La Dispute. Le premier grand succès de Patrice Chéreau est celui d’un metteur en scène de théâtre qui ose ainsi décrire la pièce qu’il monte : « Marivaux ouvre la porte et Sade entre. »
L’artiste marque alors son œuvre des thèmes qui l’habiteront toujours : le couple (deux êtres animés, unis par la volonté, le sentiment ou toute autre cause qui les rend aptes à agir ensemble) et le tourment (violente douleur physique ou morale).
Trente ans plus tard, c’est l’homme de cinéma qui découvre non sans une certaine émotion Le Retour, de Joseph Conrad : « J’ai été bouleversé. Par la description de cet homme perdu, par sa disparition finale, par l’énigme de cette femme, par le peu qu’elle disait, par son retour, par sa force indestructible, par une phrase enfin : “Si j’avais cru que vous m’aimiez, jamais je ne serais revenue.” »
La nouvelle lui offre Gabrielle, sa dernière production.
« J’ai démarré au théâtre ; puis j’ai eu envie de faire de l’opéra. Et l’opéra étant en soi une activité que l’on ne peut pousser aussi loin que le théâtre, finalement, j’ai eu envie d’autre chose : j’ai donc fait mon premier film. Et si j’ai plus envie de faire des films aujourd’hui, c’est seulement parce que je me sens plus libre au cinéma. »
Discotexte : Votre nom est associé au cinéma en tant que réalisateur, scénariste ou même acteur, mais aussi au théâtre et à l’opéra… Que dire des interactions existant entre ces différentes formes d’art ?
Patrice Chéreau : C’est compliqué… On ne parle d’interactions que si une même personne fait les trois, ce qui n’est pas fréquent. Mais c’est mon cas. Il n’y a pas énormément de metteurs en scène qui font cela. D’une certaine façon, le théâtre est un peu comme ma langue maternelle, et je suis devenu bilingue avec le cinéma. L’opéra, par moments – et seulement par moments, parce que c’est un art ingrat, en fait –, m’a appris à travailler sur la musique ; et dans la mesure où j’ai cette connaissance, cette pratique musicale, alors cela m’aide quelquefois pour faire un film.
Ces interactions influent-elles sur votre travail ?
Je ne sais pas, parce que j’ai souvent l’impression de faire exactement le même métier, que je fasse du théâtre ou du cinéma.

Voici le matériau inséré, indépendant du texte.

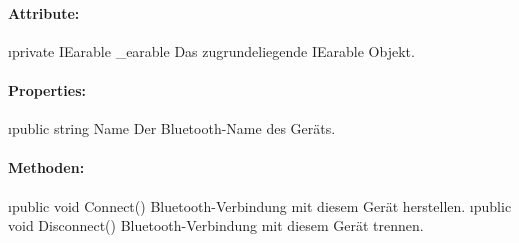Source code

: \documentclass[../entwurf.tex]{subfiles}
\begin{document}
				\paragraph{Attribute:}
					\begin{itemize}
						\i{private IEarable \_earable} Das zugrundeliegende IEarable Objekt.
					\end{itemize}
				\paragraph{Properties:}
					\begin{itemize}
						\i{public string Name} Der Bluetooth-Name des Geräts.
					\end{itemize}
				\paragraph{Methoden:}
					\begin{itemize}
						\i{public void Connect()} Bluetooth-Verbindung mit diesem Gerät herstellen.
						\i{public void Disconnect()} Bluetooth-Verbindung mit diesem Gerät trennen.
					\end{itemize}
					
\end{document}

C’est le cas, par exemple, dans la direction d’acteurs : je pense que je dirige les acteurs exactement de la même façon au théâtre et au cinéma – je leur demande le même type de choses. Évidemment, de leur côté, eux ne doivent pas jouer de la même façon, n’utilisent certainement pas les mêmes outils. Mais pour moi, cela reste, d’une certaine manière, le même métier.
Seriez-vous à la recherche d’une sorte de média ou médium qui réunirait tous ces arts auxquels vous appartenez ?
Non, non… Ça correspond plutôt, disons, à différentes périodes de ma vie. J’ai démarré au théâtre à 19 ans ; puis j’ai eu envie de faire de l’opéra – j’avais alors 26 ans. Et l’opéra étant en soi une activité que l’on ne peut pousser aussi loin que le théâtre, finalement, j’ai eu envie d’autre chose : j’ai donc fait mon premier film à 29 ans… En fait, quand on regarde de loin, tout ça, c’est très groupé ! Et maintenant, j’ai plus envie de faire des films, seulement parce que je me sens plus libre au cinéma, voilà tout.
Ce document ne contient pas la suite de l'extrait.